In these tough economic times…

Everywhere you turn these days, there is one prominent phrase dominating the news, the advertising, even the sports pages: "In these tough economic times..." It's an interesting phenomenon. The pressures and problems created by last year's economic downturn were severe. The pain inflicted on our economy and especially on our workers was profound.

Everywhere you turn these days, there is one prominent phrase dominating the news, the advertising, even the sports pages: “In these tough economic times…”

It’s an interesting phenomenon. The pressures and problems created by last year’s economic downturn were severe. The pain inflicted on our economy and especially on our workers was profound. We got angry, we got frustrated and we reacted in ways that are still being felt today. Yet now we have adapted to all that turmoil. We’ve given it a name. These are “tough economic times” and we are in them. And in an odd sense, that gives us a certain level of security.
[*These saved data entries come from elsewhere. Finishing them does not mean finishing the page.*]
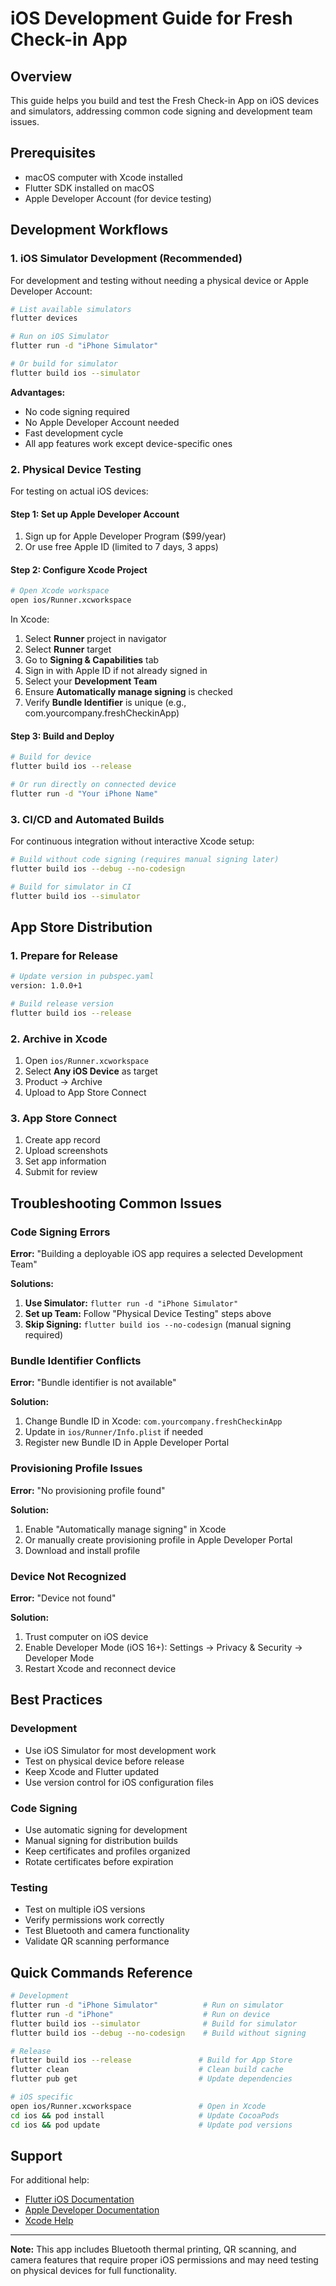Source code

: # iOS Development Guide for Fresh Check-in App

## Overview
This guide helps you build and test the Fresh Check-in App on iOS devices and simulators, addressing common code signing and development team issues.

## Prerequisites
- macOS computer with Xcode installed
- Flutter SDK installed on macOS
- Apple Developer Account (for device testing)

## Development Workflows

### 1. iOS Simulator Development (Recommended)
For development and testing without needing a physical device or Apple Developer Account:

```bash
# List available simulators
flutter devices

# Run on iOS Simulator
flutter run -d "iPhone Simulator"

# Or build for simulator
flutter build ios --simulator
```

**Advantages:**
- No code signing required
- No Apple Developer Account needed
- Fast development cycle
- All app features work except device-specific ones

### 2. Physical Device Testing
For testing on actual iOS devices:

#### Step 1: Set up Apple Developer Account
1. Sign up for Apple Developer Program ($99/year)
2. Or use free Apple ID (limited to 7 days, 3 apps)

#### Step 2: Configure Xcode Project
```bash
# Open Xcode workspace
open ios/Runner.xcworkspace
```

In Xcode:
1. Select **Runner** project in navigator
2. Select **Runner** target
3. Go to **Signing & Capabilities** tab
4. Sign in with Apple ID if not already signed in
5. Select your **Development Team**
6. Ensure **Automatically manage signing** is checked
7. Verify **Bundle Identifier** is unique (e.g., com.yourcompany.freshCheckinApp)

#### Step 3: Build and Deploy
```bash
# Build for device
flutter build ios --release

# Or run directly on connected device
flutter run -d "Your iPhone Name"
```

### 3. CI/CD and Automated Builds
For continuous integration without interactive Xcode setup:

```bash
# Build without code signing (requires manual signing later)
flutter build ios --debug --no-codesign

# Build for simulator in CI
flutter build ios --simulator
```

## App Store Distribution

### 1. Prepare for Release
```bash
# Update version in pubspec.yaml
version: 1.0.0+1

# Build release version
flutter build ios --release
```

### 2. Archive in Xcode
1. Open `ios/Runner.xcworkspace`
2. Select **Any iOS Device** as target
3. Product → Archive
4. Upload to App Store Connect

### 3. App Store Connect
1. Create app record
2. Upload screenshots
3. Set app information
4. Submit for review

## Troubleshooting Common Issues

### Code Signing Errors
**Error:** "Building a deployable iOS app requires a selected Development Team"

**Solutions:**
1. **Use Simulator:** `flutter run -d "iPhone Simulator"`
2. **Set up Team:** Follow "Physical Device Testing" steps above
3. **Skip Signing:** `flutter build ios --no-codesign` (manual signing required)

### Bundle Identifier Conflicts
**Error:** "Bundle identifier is not available"

**Solution:**
1. Change Bundle ID in Xcode: `com.yourcompany.freshCheckinApp`
2. Update in `ios/Runner/Info.plist` if needed
3. Register new Bundle ID in Apple Developer Portal

### Provisioning Profile Issues
**Error:** "No provisioning profile found"

**Solution:**
1. Enable "Automatically manage signing" in Xcode
2. Or manually create provisioning profile in Apple Developer Portal
3. Download and install profile

### Device Not Recognized
**Error:** "Device not found"

**Solution:**
1. Trust computer on iOS device
2. Enable Developer Mode (iOS 16+): Settings → Privacy & Security → Developer Mode
3. Restart Xcode and reconnect device

## Best Practices

### Development
- Use iOS Simulator for most development work
- Test on physical device before release
- Keep Xcode and Flutter updated
- Use version control for iOS configuration files

### Code Signing
- Use automatic signing for development
- Manual signing for distribution builds
- Keep certificates and profiles organized
- Rotate certificates before expiration

### Testing
- Test on multiple iOS versions
- Verify permissions work correctly
- Test Bluetooth and camera functionality
- Validate QR scanning performance

## Quick Commands Reference

```bash
# Development
flutter run -d "iPhone Simulator"          # Run on simulator
flutter run -d "iPhone"                    # Run on device
flutter build ios --simulator              # Build for simulator
flutter build ios --debug --no-codesign    # Build without signing

# Release
flutter build ios --release               # Build for App Store
flutter clean                             # Clean build cache
flutter pub get                           # Update dependencies

# iOS specific
open ios/Runner.xcworkspace               # Open in Xcode
cd ios && pod install                     # Update CocoaPods
cd ios && pod update                      # Update pod versions
```

## Support

For additional help:
- [Flutter iOS Documentation](https://flutter.dev/docs/deployment/ios)
- [Apple Developer Documentation](https://developer.apple.com/documentation/)
- [Xcode Help](https://help.apple.com/xcode/)

---

**Note:** This app includes Bluetooth thermal printing, QR scanning, and camera features that require proper iOS permissions and may need testing on physical devices for full functionality.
When we didn’t know how bad it was or how bad it would be, the challenges of the last 18 months seemed all the more frightening. It’s much like the early days of the Cold War in the 1950s when school children were routinely paraded out of the classroom for drills on what to do in case of an attack. Bomb shelters were built. Civil Defense was the new neighborhood organization.

Those days of uncertainty passed, just as our current challenges have passed from crisis to a kind of grudging acceptance of the times we live in. Now we know the drill. They are “tough economic times.”

And we can live with that. Not happily and not permanently, of course, but we can understand where we are. The footing is a little more solid. The way forward is clearer.

That makes this the right time to take a few steps forward in our efforts toward recovery and growth. Some folks are going to tiptoe into the recovery. That’s understandable. The Manufacturing Alliance/MAPI Quarterly Economic Forecast in August pointed toward growth of 2.1% in 2010 and 3.2% in 2011.

That doesn’t exactly signal glory days, but the Forecast’s figures expect a 2.7% decline in 2009, so next year’s projections signal at least a solid turnaround.

Still, MAPI’s chief economist Daniel J. Meckstroth called the recovery outlook “modest and fragile” and a lot of that will depend on the willingness of consumers — that us, of course — to help keep that fragile recovery moving forward.

“We believe the economy has bottomed out and will post a 1.9% increase at an annual rate in the third quarter of 2009 and 2.5% in the fourth quarter,” said Meckstroth, “A swing from cutting inventory in 2009 to adding inventory in 2010 and 2011 has the impact of boosting production,”

One place where production will be boosted pretty quickly is in the auto industry, where 700,000 cars were sold at the end of the summer as part of the “Cash For Clunkers” program. When that program ended in mid-August, auto lots were emptier. It was hard to tell which dealers had closed and which simply ran out of inventory.

There won’t be — and shouldn’t be — another Cash For Clunkers initiative. It had the desired short-term effects: to spark auto purchases, clean out inventories and jump-start production again. The longer-term answer is to get back to production with more efficient plants producing better-made cars.

That, in fact, is the goal of all manufacturing as we take steps to more past these “tough economic times.” This is a great time to emphasize training in our plants, energy efficiency in our facilities, and to empower our line workers to help drive new success in manufacturing.

Our most underutilized, overlooked resource in manufacturing is the skill and experience of our workers. If we tap into that aggressively as we work to get beyond these “tough economic times” then we have a chance to shore up that fragile recovery at the outset.

We have to adjust to this new, fragile world, and we have learn from our mistakes. As consumers, we will be more careful about parting with our money, and more discerning with our loyalities and more conscious of the impact of our choices.

As manufacturers, we must embrace those realities as our own. We can’t make adjustments outside the plant and then simply go along with business as it was in the way we manufacture our products. We know better now.

These are “tough economic times.” We have to be just as tough.